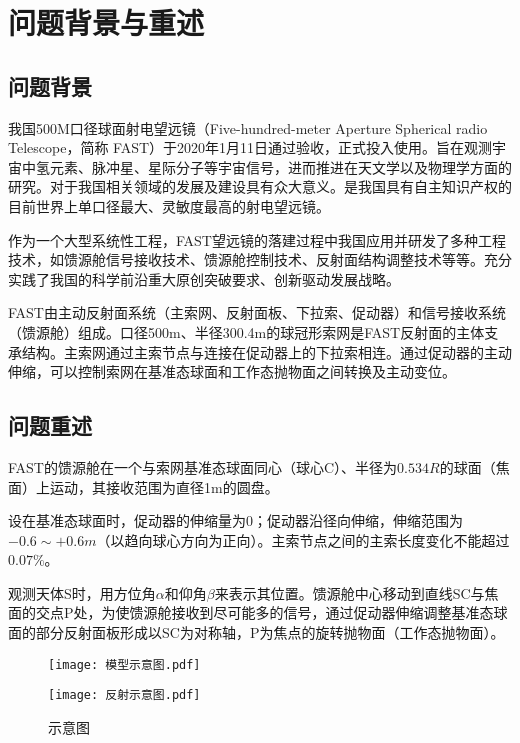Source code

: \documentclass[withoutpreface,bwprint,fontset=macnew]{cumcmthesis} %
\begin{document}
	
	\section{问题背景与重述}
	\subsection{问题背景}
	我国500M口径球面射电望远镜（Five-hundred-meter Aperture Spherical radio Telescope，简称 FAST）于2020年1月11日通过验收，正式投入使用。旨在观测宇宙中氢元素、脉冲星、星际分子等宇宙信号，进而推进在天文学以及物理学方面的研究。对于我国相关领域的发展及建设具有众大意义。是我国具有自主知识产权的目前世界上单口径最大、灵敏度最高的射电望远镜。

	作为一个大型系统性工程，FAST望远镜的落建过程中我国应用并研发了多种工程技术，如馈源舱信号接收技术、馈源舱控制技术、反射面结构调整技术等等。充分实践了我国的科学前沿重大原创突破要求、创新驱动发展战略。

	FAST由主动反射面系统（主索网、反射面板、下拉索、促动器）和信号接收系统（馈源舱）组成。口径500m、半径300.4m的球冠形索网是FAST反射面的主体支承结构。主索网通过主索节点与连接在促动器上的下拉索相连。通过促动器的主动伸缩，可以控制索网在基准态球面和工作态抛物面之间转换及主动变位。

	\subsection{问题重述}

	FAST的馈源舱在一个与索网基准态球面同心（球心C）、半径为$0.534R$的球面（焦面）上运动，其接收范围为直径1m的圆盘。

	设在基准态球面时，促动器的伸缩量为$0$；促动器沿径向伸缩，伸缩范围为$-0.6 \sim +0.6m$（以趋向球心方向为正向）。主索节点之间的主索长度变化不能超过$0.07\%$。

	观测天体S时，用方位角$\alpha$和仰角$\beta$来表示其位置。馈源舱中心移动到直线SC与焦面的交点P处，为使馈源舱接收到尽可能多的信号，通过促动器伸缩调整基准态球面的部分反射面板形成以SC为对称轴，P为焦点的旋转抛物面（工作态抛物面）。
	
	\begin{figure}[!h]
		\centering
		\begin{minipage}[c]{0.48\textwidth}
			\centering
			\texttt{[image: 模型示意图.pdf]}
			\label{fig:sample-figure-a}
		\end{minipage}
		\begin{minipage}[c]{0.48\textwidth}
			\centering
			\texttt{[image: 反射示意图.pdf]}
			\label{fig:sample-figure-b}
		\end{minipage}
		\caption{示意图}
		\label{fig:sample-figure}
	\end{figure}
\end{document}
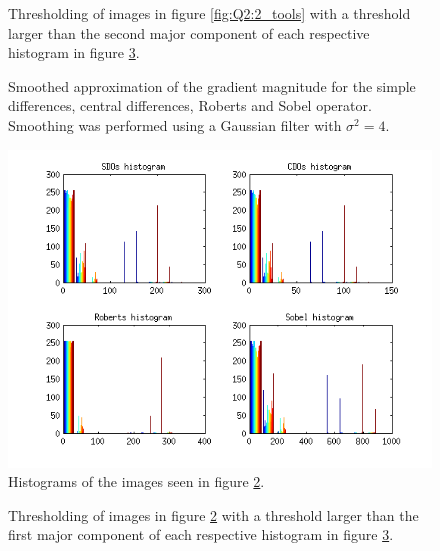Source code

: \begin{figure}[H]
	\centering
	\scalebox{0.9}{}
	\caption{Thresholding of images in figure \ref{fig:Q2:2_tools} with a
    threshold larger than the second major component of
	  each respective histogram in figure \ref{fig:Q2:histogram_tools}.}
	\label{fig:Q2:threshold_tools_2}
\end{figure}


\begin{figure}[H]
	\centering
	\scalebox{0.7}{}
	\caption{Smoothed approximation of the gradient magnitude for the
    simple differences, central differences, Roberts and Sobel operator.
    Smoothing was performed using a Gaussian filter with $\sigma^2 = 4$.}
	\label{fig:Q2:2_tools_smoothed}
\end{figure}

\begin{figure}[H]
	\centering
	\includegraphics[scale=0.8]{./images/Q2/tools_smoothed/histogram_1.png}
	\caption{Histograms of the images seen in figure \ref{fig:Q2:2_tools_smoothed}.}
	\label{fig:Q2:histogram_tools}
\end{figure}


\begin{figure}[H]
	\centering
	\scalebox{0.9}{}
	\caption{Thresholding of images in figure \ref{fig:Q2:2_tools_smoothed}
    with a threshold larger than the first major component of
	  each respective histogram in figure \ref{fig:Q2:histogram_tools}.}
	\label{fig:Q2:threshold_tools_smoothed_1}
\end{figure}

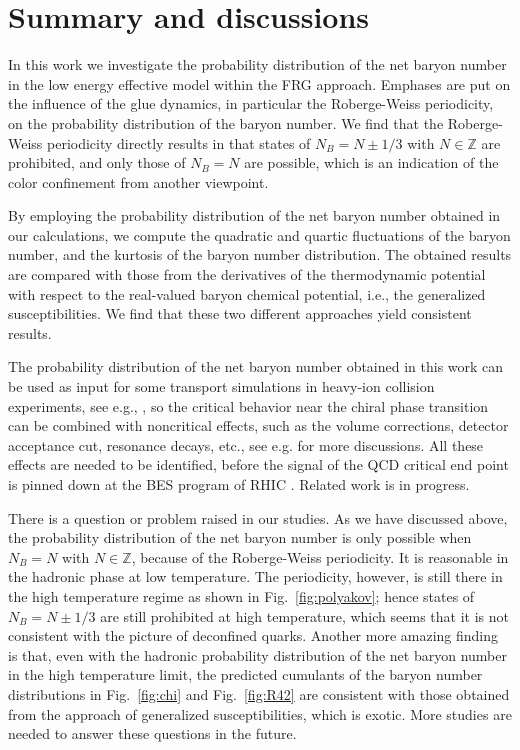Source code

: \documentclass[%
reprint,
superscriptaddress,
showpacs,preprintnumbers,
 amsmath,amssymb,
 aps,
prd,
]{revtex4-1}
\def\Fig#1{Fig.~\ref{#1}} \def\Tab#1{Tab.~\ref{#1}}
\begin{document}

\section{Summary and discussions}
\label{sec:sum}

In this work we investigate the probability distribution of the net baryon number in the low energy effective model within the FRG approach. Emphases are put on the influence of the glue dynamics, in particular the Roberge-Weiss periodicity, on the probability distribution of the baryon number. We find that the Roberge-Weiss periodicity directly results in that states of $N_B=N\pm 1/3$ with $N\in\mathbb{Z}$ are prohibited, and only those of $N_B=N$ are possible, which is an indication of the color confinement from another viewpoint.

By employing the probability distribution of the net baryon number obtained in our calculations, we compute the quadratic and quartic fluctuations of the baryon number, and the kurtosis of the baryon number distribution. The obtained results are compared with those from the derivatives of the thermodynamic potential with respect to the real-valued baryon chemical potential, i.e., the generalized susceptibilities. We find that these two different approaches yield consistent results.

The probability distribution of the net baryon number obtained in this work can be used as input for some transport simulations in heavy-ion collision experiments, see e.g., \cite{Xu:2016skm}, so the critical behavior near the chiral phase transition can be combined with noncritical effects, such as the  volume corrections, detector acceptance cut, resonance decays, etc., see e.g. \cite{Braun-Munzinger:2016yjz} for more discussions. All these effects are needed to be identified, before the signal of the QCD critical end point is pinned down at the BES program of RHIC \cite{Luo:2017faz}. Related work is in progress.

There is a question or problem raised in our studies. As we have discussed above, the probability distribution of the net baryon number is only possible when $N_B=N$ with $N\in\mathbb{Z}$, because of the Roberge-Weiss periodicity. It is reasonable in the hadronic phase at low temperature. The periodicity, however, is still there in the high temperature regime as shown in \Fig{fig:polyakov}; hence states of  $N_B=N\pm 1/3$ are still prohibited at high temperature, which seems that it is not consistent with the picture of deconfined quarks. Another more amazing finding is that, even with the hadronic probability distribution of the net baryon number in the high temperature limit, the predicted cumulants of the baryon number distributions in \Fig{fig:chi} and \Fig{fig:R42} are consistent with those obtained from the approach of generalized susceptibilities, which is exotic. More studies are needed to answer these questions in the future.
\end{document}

==============================

Task directions: Could you return all the entries exactly as they appear, minus the pictures?

Task output:
Source code

: \documentclass[withoutpreface,bwprint,fontset=macnew]{cumcmthesis} %
\begin{document}
	
	\section{问题背景与重述}
	\subsection{问题背景}
	我国500M口径球面射电望远镜（Five-hundred-meter Aperture Spherical radio Telescope，简称 FAST）于2020年1月11日通过验收，正式投入使用。旨在观测宇宙中氢元素、脉冲星、星际分子等宇宙信号，进而推进在天文学以及物理学方面的研究。对于我国相关领域的发展及建设具有众大意义。是我国具有自主知识产权的目前世界上单口径最大、灵敏度最高的射电望远镜。

	作为一个大型系统性工程，FAST望远镜的落建过程中我国应用并研发了多种工程技术，如馈源舱信号接收技术、馈源舱控制技术、反射面结构调整技术等等。充分实践了我国的科学前沿重大原创突破要求、创新驱动发展战略。

	FAST由主动反射面系统（主索网、反射面板、下拉索、促动器）和信号接收系统（馈源舱）组成。口径500m、半径300.4m的球冠形索网是FAST反射面的主体支承结构。主索网通过主索节点与连接在促动器上的下拉索相连。通过促动器的主动伸缩，可以控制索网在基准态球面和工作态抛物面之间转换及主动变位。

	\subsection{问题重述}

	FAST的馈源舱在一个与索网基准态球面同心（球心C）、半径为$0.534R$的球面（焦面）上运动，其接收范围为直径1m的圆盘。

	设在基准态球面时，促动器的伸缩量为$0$；促动器沿径向伸缩，伸缩范围为$-0.6 \sim +0.6m$（以趋向球心方向为正向）。主索节点之间的主索长度变化不能超过$0.07\%$。

	观测天体S时，用方位角$\alpha$和仰角$\beta$来表示其位置。馈源舱中心移动到直线SC与焦面的交点P处，为使馈源舱接收到尽可能多的信号，通过促动器伸缩调整基准态球面的部分反射面板形成以SC为对称轴，P为焦点的旋转抛物面（工作态抛物面）。
	
	\begin{figure}[!h]
		\centering
		\begin{minipage}[c]{0.48\textwidth}
			\centering
			\texttt{[image: 模型示意图.pdf]}
			\label{fig:sample-figure-a}
		\end{minipage}
		\begin{minipage}[c]{0.48\textwidth}
			\centering
			\texttt{[image: 反射示意图.pdf]}
			\label{fig:sample-figure-b}
		\end{minipage}
		\caption{示意图}
		\label{fig:sample-figure}
	\end{figure}
\end{document}
Source code

: \begin{figure}[H]
	\centering
	\scalebox{0.9}{}
	\caption{Thresholding of images in figure \ref{fig:Q2:2_tools} with a
    threshold larger than the second major component of
	  each respective histogram in figure \ref{fig:Q2:histogram_tools}.}
	\label{fig:Q2:threshold_tools_2}
\end{figure}


\begin{figure}[H]
	\centering
	\scalebox{0.7}{}
	\caption{Smoothed approximation of the gradient magnitude for the
    simple differences, central differences, Roberts and Sobel operator.
    Smoothing was performed using a Gaussian filter with $\sigma^2 = 4$.}
	\label{fig:Q2:2_tools_smoothed}
\end{figure}

\begin{figure}[H]
	\centering
	\includegraphics[scale=0.8]{./images/Q2/tools_smoothed/histogram_1.png}
	\caption{Histograms of the images seen in figure \ref{fig:Q2:2_tools_smoothed}.}
	\label{fig:Q2:histogram_tools}
\end{figure}


\begin{figure}[H]
	\centering
	\scalebox{0.9}{}
	\caption{Thresholding of images in figure \ref{fig:Q2:2_tools_smoothed}
    with a threshold larger than the first major component of
	  each respective histogram in figure \ref{fig:Q2:histogram_tools}.}
	\label{fig:Q2:threshold_tools_smoothed_1}
\end{figure}

Source code

: \documentclass[%
reprint,
superscriptaddress,
showpacs,preprintnumbers,
 amsmath,amssymb,
 aps,
prd,
]{revtex4-1}
\def\Fig#1{Fig.~\ref{#1}} \def\Tab#1{Tab.~\ref{#1}}
\begin{document}

\section{Summary and discussions}
\label{sec:sum}

In this work we investigate the probability distribution of the net baryon number in the low energy effective model within the FRG approach. Emphases are put on the influence of the glue dynamics, in particular the Roberge-Weiss periodicity, on the probability distribution of the baryon number. We find that the Roberge-Weiss periodicity directly results in that states of $N_B=N\pm 1/3$ with $N\in\mathbb{Z}$ are prohibited, and only those of $N_B=N$ are possible, which is an indication of the color confinement from another viewpoint.

By employing the probability distribution of the net baryon number obtained in our calculations, we compute the quadratic and quartic fluctuations of the baryon number, and the kurtosis of the baryon number distribution. The obtained results are compared with those from the derivatives of the thermodynamic potential with respect to the real-valued baryon chemical potential, i.e., the generalized susceptibilities. We find that these two different approaches yield consistent results.

The probability distribution of the net baryon number obtained in this work can be used as input for some transport simulations in heavy-ion collision experiments, see e.g., \cite{Xu:2016skm}, so the critical behavior near the chiral phase transition can be combined with noncritical effects, such as the  volume corrections, detector acceptance cut, resonance decays, etc., see e.g. \cite{Braun-Munzinger:2016yjz} for more discussions. All these effects are needed to be identified, before the signal of the QCD critical end point is pinned down at the BES program of RHIC \cite{Luo:2017faz}. Related work is in progress.

There is a question or problem raised in our studies. As we have discussed above, the probability distribution of the net baryon number is only possible when $N_B=N$ with $N\in\mathbb{Z}$, because of the Roberge-Weiss periodicity. It is reasonable in the hadronic phase at low temperature. The periodicity, however, is still there in the high temperature regime as shown in \Fig{fig:polyakov}; hence states of  $N_B=N\pm 1/3$ are still prohibited at high temperature, which seems that it is not consistent with the picture of deconfined quarks. Another more amazing finding is that, even with the hadronic probability distribution of the net baryon number in the high temperature limit, the predicted cumulants of the baryon number distributions in \Fig{fig:chi} and \Fig{fig:R42} are consistent with those obtained from the approach of generalized susceptibilities, which is exotic. More studies are needed to answer these questions in the future.
\end{document}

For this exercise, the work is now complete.